On 10/24/2017 7:05 AM, Jason Merrill wrote:
On Fri, Oct 20, 2017 at 3:52 PM, Mukesh Kapoor <mukesh.kap...@oracle.com> wrote:
On 10/20/2017 11:00 AM, Mukesh Kapoor wrote:
On 10/20/2017 10:45 AM, Nathan Sidwell wrote:
On 10/20/2017 12:37 PM, Mukesh Kapoor wrote:
This patch fixes https://gcc.gnu.org/bugzilla/show_bug.cgi?id=80955.
Handle user-defined literals correctly in lex_string(). An empty string
followed by an identifier is
a valid user-defined literal.

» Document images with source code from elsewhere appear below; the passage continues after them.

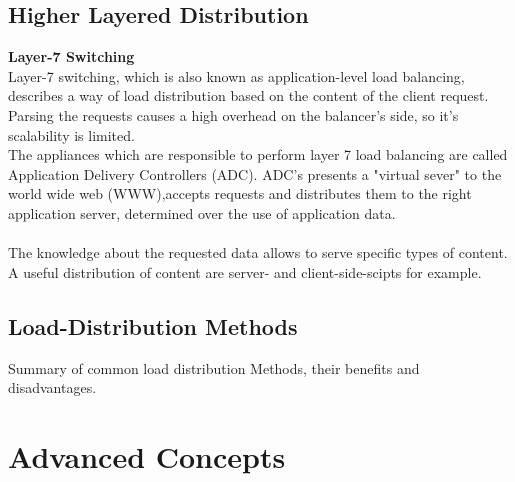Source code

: \documentclass[12p]{article}
\begin{document}
	\subsection{Higher Layered Distribution}
	\textbf{Layer-7 Switching}\\
	Layer-7 switching, which is also known as application-level load balancing, describes a way of load distribution based on the content of the client request. Parsing the requests causes a high overhead on the balancer's side, so it's scalability is limited.\\
	The appliances which are responsible to perform layer 7 load balancing are called Application Delivery Controllers (\gls{ADC}). \gls{ADC}'s presents a "virtual sever" to the world wide web (\gls{WWW}),accepts requests and distributes them to the right application server, determined over the use of application data.\\
	\\
	The knowledge about the requested data allows to serve specific types of content. A useful distribution of content are server- and client-side-scipts for example. \cite{AppLayerBalancing}
	
	\subsection{Load-Distribution Methods}
	Summary of common load distribution Methods, their benefits and disadvantages.
	
	\newpage
	\section{Advanced Concepts}
\end{document}
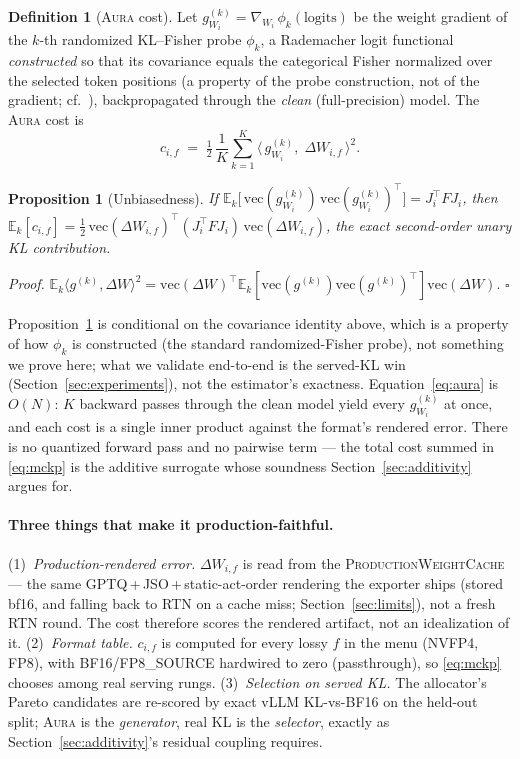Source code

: \documentclass[11pt]{article}
\theoremstyle{plain}
\newtheorem{proposition}[theorem]{Proposition}
\theoremstyle{definition}
\newtheorem{definition}[theorem]{Definition}
\newcommand{\E}{\mathbb{E}}
\newcommand{\dW}{\Delta W}
\begin{document}
\begin{definition}[\textsc{Aura} cost]\label{def:aura}
Let $g^{(k)}_{W_i}=\nabla_{W_i}\,\phi_k(\text{logits})$ be the weight gradient of
the $k$-th randomized KL--Fisher probe $\phi_k$, a Rademacher logit functional
\emph{constructed} so that its covariance equals the categorical Fisher
normalized over the selected token positions (a property of the probe
construction, not of the gradient; cf.\ \cite{kllens2026}), backpropagated through
the \emph{clean} (full-precision) model. The \textsc{Aura} cost is
\begin{equation}\label{eq:aura}
  c_{i,f} \;=\; \tfrac12\,\frac{1}{K}\sum_{k=1}^{K}
     \big\langle\, g^{(k)}_{W_i},\; \dW_{i,f}\,\big\rangle^2 .
\end{equation}
\end{definition}

\begin{proposition}[Unbiasedness]\label{prop:unbiased}
If $\E_k\!\big[\,\mathrm{vec}(g^{(k)}_{W_i})\,\mathrm{vec}(g^{(k)}_{W_i})^\top\big]
= J_i^\top F J_i$, then $\E_k[c_{i,f}] = \tfrac12\,
\mathrm{vec}(\dW_{i,f})^\top(J_i^\top F J_i)\,\mathrm{vec}(\dW_{i,f})$, the exact
second-order unary KL contribution.
\end{proposition}

\noindent\emph{Proof.} $\E_k\langle g^{(k)},\dW\rangle^2
=\mathrm{vec}(\dW)^\top\E_k[\mathrm{vec}(g^{(k)})\mathrm{vec}(g^{(k)})^\top]
\mathrm{vec}(\dW)$. \hfill$\square$

\medskip
Proposition~\ref{prop:unbiased} is conditional on the covariance identity above,
which is a property of how $\phi_k$ is constructed (the standard randomized-Fisher
probe), not something we prove here; what we validate end-to-end is the served-KL
win (Section~\ref{sec:experiments}), not the estimator's exactness.
Equation~\eqref{eq:aura} is $O(N)$: $K$ backward passes through the clean model
yield every $g^{(k)}_{W_i}$ at once, and each cost is a single inner product
against the format's rendered error. There is no quantized forward pass and no
pairwise term --- the total cost summed in \eqref{eq:mckp} is the additive
surrogate whose soundness Section~\ref{sec:additivity} argues for.

\paragraph{Three things that make it production-faithful.}
(1)~\emph{Production-rendered error.} $\dW_{i,f}$ is read from the
\textsc{ProductionWeightCache} --- the same GPTQ\,+\,JSO\,+\,static-act-order
rendering the exporter ships (stored bf16, and falling back to RTN on a cache
miss; Section~\ref{sec:limits}), not a fresh RTN round. The cost therefore scores
the rendered artifact, not an idealization of it. (2)~\emph{Format table.}
$c_{i,f}$ is computed for every lossy $f$ in the menu (NVFP4, FP8), with
BF16/FP8\_SOURCE hardwired to zero (passthrough), so \eqref{eq:mckp} chooses
among real serving rungs. (3)~\emph{Selection on served KL.} The allocator's
Pareto candidates are re-scored by exact vLLM KL-vs-BF16 on the held-out split;
\textsc{Aura} is the \emph{generator}, real KL is the \emph{selector}, exactly as
Section~\ref{sec:additivity}'s residual coupling requires.
\end{document}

Don't issue a warning for this case.
a) why do we trigger on the definition of the operator function, and not
on the use site?
Actually, the current compiler issues an error (incorrectly) at both
places: at the definition as well as at its use.

b) Why is the empty string special cased?  Doesn't the same logic apply
to:

int operator "bob"_zero (const char *, size_t) { return 0;}
This is not a valid user-defined literal and is already reported as an
error by the compiler. After my changes it's still reported as an error.
The empty string immediately followed by an identifier is a special case
because it's a valid user-defined literal in C++. ""_zero is a valid
user-defined literal.
Sorry, I used incorrect terminology here. An empty string immediately
followed by an identifier is a valid name for a literal operator; ""_zero is
a valid name for a literal operator.
Yes, and indeed "bob"_zero isn't.  But it would be fine for the
testcase to return "bob"_zero, a valid user-defined string literal
which calls operator ""_zero, and that will still break after your
patch.

It seems like we need to handle this error recovery in the front end,
where we can look to see if there's a matching operator, rather than
in libcpp.

Thanks for pointing this out. Checking in the front end will be difficult because the front end gets tokens after macro expansion. I think the difficulty of fixing this bug comes because of the requirement to maintain backward compatibility with the option -Wliteral-suffix for -std=c++11.